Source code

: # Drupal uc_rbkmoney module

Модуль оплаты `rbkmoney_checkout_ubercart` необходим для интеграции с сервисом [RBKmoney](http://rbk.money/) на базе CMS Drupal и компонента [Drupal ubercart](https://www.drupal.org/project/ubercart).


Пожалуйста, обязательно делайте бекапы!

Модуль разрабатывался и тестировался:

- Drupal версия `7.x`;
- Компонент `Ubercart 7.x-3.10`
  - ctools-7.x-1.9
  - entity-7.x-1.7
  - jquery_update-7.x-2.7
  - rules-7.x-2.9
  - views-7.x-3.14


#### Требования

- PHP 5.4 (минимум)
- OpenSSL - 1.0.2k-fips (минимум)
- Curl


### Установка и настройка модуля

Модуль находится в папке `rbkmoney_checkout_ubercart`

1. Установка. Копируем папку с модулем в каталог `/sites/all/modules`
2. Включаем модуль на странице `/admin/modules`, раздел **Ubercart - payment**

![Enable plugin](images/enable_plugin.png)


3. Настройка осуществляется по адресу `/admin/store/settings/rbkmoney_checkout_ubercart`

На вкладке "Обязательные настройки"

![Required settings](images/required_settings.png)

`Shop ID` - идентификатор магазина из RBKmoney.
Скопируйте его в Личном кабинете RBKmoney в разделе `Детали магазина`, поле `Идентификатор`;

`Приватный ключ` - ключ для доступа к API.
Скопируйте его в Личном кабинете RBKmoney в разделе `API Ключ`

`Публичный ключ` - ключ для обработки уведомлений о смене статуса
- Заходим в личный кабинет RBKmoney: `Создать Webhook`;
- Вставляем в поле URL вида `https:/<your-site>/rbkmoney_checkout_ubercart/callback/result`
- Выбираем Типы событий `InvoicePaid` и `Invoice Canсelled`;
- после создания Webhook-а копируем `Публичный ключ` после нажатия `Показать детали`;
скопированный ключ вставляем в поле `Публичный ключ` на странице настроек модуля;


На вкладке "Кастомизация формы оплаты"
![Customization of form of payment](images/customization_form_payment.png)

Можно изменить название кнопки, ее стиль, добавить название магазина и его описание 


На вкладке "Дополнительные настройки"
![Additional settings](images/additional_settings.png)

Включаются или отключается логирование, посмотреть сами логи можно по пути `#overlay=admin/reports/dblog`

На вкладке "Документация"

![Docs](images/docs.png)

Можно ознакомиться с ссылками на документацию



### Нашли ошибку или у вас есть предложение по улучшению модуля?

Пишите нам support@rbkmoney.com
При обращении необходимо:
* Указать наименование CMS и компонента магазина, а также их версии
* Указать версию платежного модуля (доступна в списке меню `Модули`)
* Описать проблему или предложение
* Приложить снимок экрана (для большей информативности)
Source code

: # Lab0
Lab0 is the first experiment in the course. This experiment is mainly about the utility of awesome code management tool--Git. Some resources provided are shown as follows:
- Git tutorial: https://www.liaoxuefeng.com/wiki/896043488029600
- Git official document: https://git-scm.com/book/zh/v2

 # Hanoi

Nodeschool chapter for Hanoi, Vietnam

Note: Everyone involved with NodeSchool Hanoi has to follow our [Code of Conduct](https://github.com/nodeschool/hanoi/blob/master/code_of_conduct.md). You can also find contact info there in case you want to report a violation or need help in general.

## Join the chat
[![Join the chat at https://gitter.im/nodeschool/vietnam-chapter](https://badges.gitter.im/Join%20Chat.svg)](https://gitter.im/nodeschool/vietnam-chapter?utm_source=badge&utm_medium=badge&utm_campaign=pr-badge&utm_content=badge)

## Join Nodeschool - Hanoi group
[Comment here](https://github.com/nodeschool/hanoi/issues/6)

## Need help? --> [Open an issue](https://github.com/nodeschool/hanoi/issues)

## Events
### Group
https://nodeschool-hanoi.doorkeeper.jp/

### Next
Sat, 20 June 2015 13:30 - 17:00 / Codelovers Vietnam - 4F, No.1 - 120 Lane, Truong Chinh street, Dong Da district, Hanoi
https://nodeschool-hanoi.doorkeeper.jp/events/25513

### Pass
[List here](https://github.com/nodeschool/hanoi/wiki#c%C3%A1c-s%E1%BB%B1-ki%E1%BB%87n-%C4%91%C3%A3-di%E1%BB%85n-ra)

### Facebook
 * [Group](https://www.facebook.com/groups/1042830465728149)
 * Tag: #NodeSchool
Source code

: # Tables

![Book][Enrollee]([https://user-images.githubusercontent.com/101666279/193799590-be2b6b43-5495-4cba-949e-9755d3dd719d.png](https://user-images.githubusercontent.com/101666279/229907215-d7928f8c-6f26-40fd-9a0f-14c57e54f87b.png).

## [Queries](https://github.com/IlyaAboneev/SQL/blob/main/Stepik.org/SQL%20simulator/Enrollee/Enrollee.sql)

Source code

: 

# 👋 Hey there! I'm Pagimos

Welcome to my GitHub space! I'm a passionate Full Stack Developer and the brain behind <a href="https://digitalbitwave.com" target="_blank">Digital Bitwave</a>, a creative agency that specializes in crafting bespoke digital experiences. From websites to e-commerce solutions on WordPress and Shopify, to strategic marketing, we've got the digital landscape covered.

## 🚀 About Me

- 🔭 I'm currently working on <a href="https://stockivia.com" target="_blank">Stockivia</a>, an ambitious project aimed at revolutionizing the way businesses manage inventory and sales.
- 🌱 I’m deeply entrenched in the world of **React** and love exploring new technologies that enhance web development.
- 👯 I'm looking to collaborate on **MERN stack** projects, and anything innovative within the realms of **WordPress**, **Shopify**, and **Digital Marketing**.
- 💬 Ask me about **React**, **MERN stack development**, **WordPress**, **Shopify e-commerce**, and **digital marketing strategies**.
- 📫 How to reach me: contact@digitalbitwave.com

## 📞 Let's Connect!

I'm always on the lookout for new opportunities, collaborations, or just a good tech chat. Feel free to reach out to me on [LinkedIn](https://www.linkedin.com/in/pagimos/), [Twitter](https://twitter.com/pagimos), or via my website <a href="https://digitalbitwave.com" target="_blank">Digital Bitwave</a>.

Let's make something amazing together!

> _WHAT YOU NEED TO DO_: Nothing but the lines from the one containing "# 👋 Hey there! I'm Pagimos" through the end of the entries belongs in the answer; repeat them exactly.

> _EXPECTED OUTPUT_:
# 👋 Hey there! I'm Pagimos

Welcome to my GitHub space! I'm a passionate Full Stack Developer and the brain behind <a href="https://digitalbitwave.com" target="_blank">Digital Bitwave</a>, a creative agency that specializes in crafting bespoke digital experiences. From websites to e-commerce solutions on WordPress and Shopify, to strategic marketing, we've got the digital landscape covered.

## 🚀 About Me

- 🔭 I'm currently working on <a href="https://stockivia.com" target="_blank">Stockivia</a>, an ambitious project aimed at revolutionizing the way businesses manage inventory and sales.
- 🌱 I’m deeply entrenched in the world of **React** and love exploring new technologies that enhance web development.
- 👯 I'm looking to collaborate on **MERN stack** projects, and anything innovative within the realms of **WordPress**, **Shopify**, and **Digital Marketing**.
- 💬 Ask me about **React**, **MERN stack development**, **WordPress**, **Shopify e-commerce**, and **digital marketing strategies**.
- 📫 How to reach me: contact@digitalbitwave.com

## 📞 Let's Connect!

I'm always on the lookout for new opportunities, collaborations, or just a good tech chat. Feel free to reach out to me on [LinkedIn](https://www.linkedin.com/in/pagimos/), [Twitter](https://twitter.com/pagimos), or via my website <a href="https://digitalbitwave.com" target="_blank">Digital Bitwave</a>.

Let's make something amazing together!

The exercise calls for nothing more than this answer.